The Dawn of Everything: A New History of Humanity is an incredibly ambitious book, taking on the task of synthesizing the latest in archaeology and anthropology to argue that the history of humanity is not one of a slow, inevitable path from small bands of egalitarian hunter gatherers eventually leading to the poison pill of farming, cities, hierarchy, and violence. By examining the past, the authors hope to make the argument that in the future humans can organize themselves in different ways than we do today — the spread of agriculture and the rise of male-dominated, violent empires was not predestined, and there are examples in history of other large scale societies organized in different ways (Minoan Crete, as an example). Why didn’t we take those alternative paths? And why can’t we choose an alternative path in the future?
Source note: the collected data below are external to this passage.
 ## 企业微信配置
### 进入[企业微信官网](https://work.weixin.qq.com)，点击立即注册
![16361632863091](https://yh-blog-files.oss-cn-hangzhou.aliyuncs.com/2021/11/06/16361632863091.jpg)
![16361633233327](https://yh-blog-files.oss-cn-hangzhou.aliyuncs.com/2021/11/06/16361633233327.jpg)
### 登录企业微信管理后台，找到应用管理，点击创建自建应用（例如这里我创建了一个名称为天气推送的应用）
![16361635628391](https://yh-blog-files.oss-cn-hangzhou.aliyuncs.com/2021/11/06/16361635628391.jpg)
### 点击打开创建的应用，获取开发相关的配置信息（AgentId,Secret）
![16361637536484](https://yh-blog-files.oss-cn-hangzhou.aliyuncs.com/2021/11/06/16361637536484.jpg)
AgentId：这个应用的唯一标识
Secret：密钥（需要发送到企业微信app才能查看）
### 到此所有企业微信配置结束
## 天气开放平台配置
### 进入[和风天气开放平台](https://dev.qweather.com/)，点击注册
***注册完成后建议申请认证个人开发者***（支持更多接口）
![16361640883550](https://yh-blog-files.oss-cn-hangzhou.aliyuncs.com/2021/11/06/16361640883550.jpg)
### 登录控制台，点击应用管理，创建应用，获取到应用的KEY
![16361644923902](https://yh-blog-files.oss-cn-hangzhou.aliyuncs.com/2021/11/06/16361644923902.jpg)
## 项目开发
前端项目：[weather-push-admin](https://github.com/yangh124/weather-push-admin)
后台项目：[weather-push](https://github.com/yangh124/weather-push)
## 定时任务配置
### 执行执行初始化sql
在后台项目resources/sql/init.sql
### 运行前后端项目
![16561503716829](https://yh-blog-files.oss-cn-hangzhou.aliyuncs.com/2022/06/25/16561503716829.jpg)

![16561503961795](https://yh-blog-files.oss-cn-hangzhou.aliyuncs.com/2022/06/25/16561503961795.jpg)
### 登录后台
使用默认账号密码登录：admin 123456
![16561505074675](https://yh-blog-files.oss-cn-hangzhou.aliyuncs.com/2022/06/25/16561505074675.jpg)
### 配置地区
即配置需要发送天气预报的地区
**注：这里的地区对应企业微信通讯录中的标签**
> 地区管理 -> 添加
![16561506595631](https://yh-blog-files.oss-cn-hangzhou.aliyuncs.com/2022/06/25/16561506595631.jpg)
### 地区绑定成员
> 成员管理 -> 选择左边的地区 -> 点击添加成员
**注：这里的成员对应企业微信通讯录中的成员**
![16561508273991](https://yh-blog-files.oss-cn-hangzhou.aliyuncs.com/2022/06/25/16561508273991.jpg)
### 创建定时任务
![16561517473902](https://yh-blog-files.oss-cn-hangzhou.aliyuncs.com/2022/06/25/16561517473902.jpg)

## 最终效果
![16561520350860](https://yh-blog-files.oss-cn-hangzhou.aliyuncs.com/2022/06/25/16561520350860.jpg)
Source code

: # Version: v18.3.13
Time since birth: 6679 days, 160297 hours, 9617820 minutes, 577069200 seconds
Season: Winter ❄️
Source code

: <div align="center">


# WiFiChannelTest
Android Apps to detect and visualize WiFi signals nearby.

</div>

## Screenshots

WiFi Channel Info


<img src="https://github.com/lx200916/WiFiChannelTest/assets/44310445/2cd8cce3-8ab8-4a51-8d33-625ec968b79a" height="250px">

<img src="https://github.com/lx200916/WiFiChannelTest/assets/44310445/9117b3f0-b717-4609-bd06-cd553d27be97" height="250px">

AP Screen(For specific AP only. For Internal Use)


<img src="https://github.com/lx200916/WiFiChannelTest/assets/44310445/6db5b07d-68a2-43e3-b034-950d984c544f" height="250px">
The authors argue that the evolutionary path of history, which they trace back to Rousseau and brought into the present by popular authors like Yuval Noah Harari, is used to tell us that we are stuck with the “institutional cages” we created for ourselves. As Harari writes, “When we break down our prison walls and run towards freedom we are in fact running into the more spacious exercise yard of a bigger prison”.
The book is long (526 pages), dense, and comes with a hundred pages of notes, many of which are longer commentaries on the main point. In the process of making their argument that the world we have today is built on myths and chance, rather than a predetermined path that all large societies must follow, the authors tell the stories of early populations around the globe in compelling detail. Many of the stories are incredibly interesting and I would have happily read the book just for the stories of groups like the Hopewell culture, the Natchez, and the (apparently) violent and brutal Cahokia — parts of North American history that I had only a vague awareness of despite living within a days-drive of where these groups lived. The authors covered thousands of years of history in a compelling and very readable way, and I built up a long list of places that I would like to learn more about as I read the book.
I found the broader argument that the authors make about the alternative paths that existed and could have been (and could be again) compelling. At times the arguments felt a bit forced — does the Enlightenment’s view of the path of human history really have much of an impact on the world today? Are there that many people in power who care much about the philosophical underpinnings of their world?